— WHAT IS EXPECTED —
Look through the entries below and report every line that has "save".

— LISTED ENTRIES —
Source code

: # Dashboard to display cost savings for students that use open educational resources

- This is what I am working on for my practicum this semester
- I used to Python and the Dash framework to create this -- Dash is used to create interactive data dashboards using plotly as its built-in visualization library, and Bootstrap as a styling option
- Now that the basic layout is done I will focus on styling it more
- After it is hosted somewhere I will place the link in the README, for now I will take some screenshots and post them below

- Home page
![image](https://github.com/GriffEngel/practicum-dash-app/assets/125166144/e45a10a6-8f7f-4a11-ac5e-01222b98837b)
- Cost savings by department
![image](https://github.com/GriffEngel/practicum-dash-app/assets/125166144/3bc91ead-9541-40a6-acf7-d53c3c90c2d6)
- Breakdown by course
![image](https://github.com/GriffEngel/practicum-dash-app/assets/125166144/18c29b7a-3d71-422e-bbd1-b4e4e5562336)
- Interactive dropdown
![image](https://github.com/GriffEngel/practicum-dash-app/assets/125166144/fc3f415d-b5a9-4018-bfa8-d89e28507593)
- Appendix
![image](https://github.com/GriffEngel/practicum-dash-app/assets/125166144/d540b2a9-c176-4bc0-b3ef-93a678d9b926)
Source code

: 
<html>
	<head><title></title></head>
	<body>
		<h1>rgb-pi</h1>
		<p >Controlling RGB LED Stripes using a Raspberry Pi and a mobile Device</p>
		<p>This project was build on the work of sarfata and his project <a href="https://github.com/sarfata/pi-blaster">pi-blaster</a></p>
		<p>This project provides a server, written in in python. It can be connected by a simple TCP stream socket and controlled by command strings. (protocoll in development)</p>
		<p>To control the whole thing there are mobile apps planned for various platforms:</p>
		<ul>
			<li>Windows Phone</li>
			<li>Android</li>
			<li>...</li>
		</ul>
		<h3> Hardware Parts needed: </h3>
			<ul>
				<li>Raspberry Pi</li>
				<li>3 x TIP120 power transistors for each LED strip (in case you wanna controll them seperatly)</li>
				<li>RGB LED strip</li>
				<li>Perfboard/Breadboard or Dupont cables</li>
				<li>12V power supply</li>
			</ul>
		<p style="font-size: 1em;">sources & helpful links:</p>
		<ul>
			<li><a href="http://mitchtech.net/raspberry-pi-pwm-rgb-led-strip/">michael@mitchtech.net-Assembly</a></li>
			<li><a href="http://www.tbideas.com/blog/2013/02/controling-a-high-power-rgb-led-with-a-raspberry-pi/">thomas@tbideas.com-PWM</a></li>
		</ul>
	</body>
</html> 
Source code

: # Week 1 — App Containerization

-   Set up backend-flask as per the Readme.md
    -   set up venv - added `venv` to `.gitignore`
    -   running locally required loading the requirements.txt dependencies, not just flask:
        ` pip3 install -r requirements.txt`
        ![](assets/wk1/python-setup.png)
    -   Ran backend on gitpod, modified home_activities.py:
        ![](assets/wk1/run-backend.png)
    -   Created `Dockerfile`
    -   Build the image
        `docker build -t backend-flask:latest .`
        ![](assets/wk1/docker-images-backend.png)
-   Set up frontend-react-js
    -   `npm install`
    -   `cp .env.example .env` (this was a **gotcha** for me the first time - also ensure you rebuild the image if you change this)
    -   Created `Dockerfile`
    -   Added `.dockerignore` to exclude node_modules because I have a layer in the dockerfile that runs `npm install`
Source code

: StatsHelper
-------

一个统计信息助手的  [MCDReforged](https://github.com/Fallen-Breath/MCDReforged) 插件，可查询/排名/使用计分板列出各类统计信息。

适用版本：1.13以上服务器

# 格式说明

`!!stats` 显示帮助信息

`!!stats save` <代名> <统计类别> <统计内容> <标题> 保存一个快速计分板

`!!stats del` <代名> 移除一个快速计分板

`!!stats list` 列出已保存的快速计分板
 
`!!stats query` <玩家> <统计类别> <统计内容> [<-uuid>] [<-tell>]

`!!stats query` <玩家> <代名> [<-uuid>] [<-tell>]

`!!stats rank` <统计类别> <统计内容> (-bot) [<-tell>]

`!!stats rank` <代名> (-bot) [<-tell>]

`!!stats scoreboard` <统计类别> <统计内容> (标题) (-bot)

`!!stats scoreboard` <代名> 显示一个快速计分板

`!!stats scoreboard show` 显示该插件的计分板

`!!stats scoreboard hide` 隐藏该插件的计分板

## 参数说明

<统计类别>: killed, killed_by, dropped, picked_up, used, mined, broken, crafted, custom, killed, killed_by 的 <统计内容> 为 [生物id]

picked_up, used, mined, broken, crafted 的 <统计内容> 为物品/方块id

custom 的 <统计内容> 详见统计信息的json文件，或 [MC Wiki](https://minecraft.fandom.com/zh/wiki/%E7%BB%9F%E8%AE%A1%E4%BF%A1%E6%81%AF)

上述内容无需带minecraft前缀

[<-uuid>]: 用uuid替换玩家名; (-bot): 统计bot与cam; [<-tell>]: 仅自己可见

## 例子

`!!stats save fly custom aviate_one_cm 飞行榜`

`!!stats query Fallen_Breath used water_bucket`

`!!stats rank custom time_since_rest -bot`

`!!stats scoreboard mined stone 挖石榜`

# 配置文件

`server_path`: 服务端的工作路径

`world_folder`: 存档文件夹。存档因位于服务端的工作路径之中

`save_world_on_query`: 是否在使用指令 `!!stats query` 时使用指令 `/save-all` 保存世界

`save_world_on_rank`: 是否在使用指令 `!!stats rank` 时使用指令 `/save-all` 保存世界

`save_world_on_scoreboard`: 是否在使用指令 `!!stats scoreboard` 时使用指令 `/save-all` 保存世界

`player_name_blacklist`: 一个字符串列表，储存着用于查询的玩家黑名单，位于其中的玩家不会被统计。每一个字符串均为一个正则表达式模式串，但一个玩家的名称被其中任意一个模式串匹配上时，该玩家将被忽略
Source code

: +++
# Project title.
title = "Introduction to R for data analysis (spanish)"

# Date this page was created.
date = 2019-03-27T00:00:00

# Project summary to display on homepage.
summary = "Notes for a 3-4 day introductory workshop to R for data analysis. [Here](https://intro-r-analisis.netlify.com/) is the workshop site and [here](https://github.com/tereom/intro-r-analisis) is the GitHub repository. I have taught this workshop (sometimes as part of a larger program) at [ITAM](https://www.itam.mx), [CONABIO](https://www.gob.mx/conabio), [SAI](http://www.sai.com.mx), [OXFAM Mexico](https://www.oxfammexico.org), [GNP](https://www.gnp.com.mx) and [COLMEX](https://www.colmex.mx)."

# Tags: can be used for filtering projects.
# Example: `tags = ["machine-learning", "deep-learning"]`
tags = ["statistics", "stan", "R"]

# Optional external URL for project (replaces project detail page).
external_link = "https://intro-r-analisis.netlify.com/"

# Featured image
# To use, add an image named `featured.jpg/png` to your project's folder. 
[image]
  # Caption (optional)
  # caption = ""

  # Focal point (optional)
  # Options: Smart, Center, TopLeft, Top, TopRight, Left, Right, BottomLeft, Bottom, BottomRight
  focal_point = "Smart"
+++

— ANSWER BOX —
`!!stats save` <代名> <统计类别> <统计内容> <标题> 保存一个快速计分板
`!!stats save fly custom aviate_one_cm 飞行榜`
`save_world_on_query`: 是否在使用指令 `!!stats query` 时使用指令 `/save-all` 保存世界
`save_world_on_rank`: 是否在使用指令 `!!stats rank` 时使用指令 `/save-all` 保存世界
`save_world_on_scoreboard`: 是否在使用指令 `!!stats scoreboard` 时使用指令 `/save-all` 保存世界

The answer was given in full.